Assigned task =>
From the records below, copy out exactly the lines from the one containing "310-120-20738-169940480 | 17.1620273997 |" to the one containing "310-120-20738-171226375 | 238.872154686 |", both included. Add nothing else.

[Source texts of formatted documents]
****
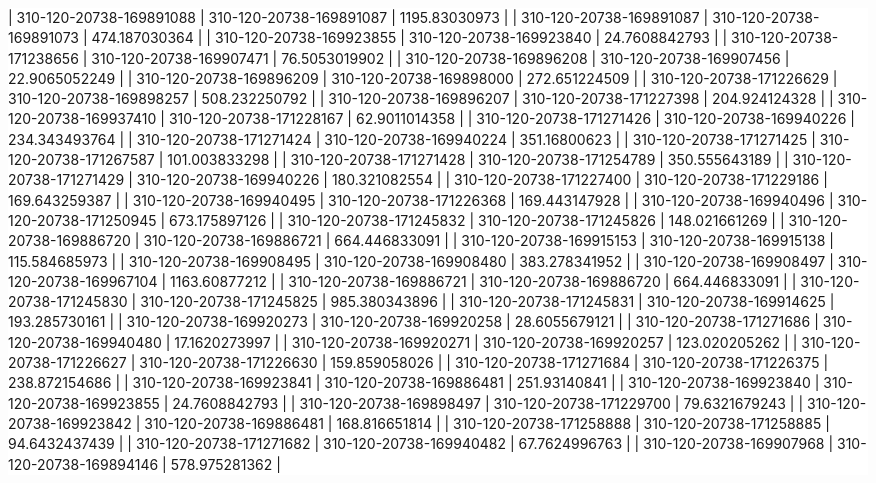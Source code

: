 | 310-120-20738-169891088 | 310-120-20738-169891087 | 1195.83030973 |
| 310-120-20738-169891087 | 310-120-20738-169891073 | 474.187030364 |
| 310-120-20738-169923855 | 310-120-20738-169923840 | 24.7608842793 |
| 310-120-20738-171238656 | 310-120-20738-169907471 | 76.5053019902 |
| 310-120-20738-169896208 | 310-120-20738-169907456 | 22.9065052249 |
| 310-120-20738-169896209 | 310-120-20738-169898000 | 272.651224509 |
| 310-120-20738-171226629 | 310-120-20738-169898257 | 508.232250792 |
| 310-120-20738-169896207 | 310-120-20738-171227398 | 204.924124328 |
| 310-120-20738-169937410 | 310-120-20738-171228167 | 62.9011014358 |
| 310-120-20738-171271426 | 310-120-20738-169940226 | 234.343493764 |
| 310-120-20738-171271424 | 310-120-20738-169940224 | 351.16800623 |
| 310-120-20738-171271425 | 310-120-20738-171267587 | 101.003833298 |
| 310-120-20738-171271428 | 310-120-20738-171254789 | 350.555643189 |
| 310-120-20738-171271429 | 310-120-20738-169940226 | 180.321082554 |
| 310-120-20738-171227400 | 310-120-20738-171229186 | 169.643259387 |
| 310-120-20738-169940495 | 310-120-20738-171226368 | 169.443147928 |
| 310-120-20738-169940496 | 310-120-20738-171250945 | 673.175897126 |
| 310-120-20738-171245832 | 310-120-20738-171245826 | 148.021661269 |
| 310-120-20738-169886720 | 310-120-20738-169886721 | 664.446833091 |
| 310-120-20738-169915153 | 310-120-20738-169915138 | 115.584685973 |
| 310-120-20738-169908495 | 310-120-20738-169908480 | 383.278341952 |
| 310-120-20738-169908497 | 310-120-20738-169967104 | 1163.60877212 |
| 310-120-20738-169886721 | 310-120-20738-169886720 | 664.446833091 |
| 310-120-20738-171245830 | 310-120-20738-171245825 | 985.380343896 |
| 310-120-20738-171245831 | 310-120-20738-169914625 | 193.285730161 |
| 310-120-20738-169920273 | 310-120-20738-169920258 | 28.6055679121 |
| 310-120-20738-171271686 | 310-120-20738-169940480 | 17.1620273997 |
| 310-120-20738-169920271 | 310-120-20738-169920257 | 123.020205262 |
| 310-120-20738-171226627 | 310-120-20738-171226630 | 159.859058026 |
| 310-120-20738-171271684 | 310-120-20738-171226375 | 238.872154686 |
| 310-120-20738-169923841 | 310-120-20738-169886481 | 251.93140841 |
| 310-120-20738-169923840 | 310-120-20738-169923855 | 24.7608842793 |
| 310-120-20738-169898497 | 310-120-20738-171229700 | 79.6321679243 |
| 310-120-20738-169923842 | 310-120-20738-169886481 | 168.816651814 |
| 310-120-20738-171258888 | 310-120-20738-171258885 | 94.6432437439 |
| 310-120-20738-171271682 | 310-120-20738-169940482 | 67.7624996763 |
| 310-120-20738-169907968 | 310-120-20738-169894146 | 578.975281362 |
****
Task solution =>
| 310-120-20738-171271686 | 310-120-20738-169940480 | 17.1620273997 |
| 310-120-20738-169920271 | 310-120-20738-169920257 | 123.020205262 |
| 310-120-20738-171226627 | 310-120-20738-171226630 | 159.859058026 |
| 310-120-20738-171271684 | 310-120-20738-171226375 | 238.872154686 |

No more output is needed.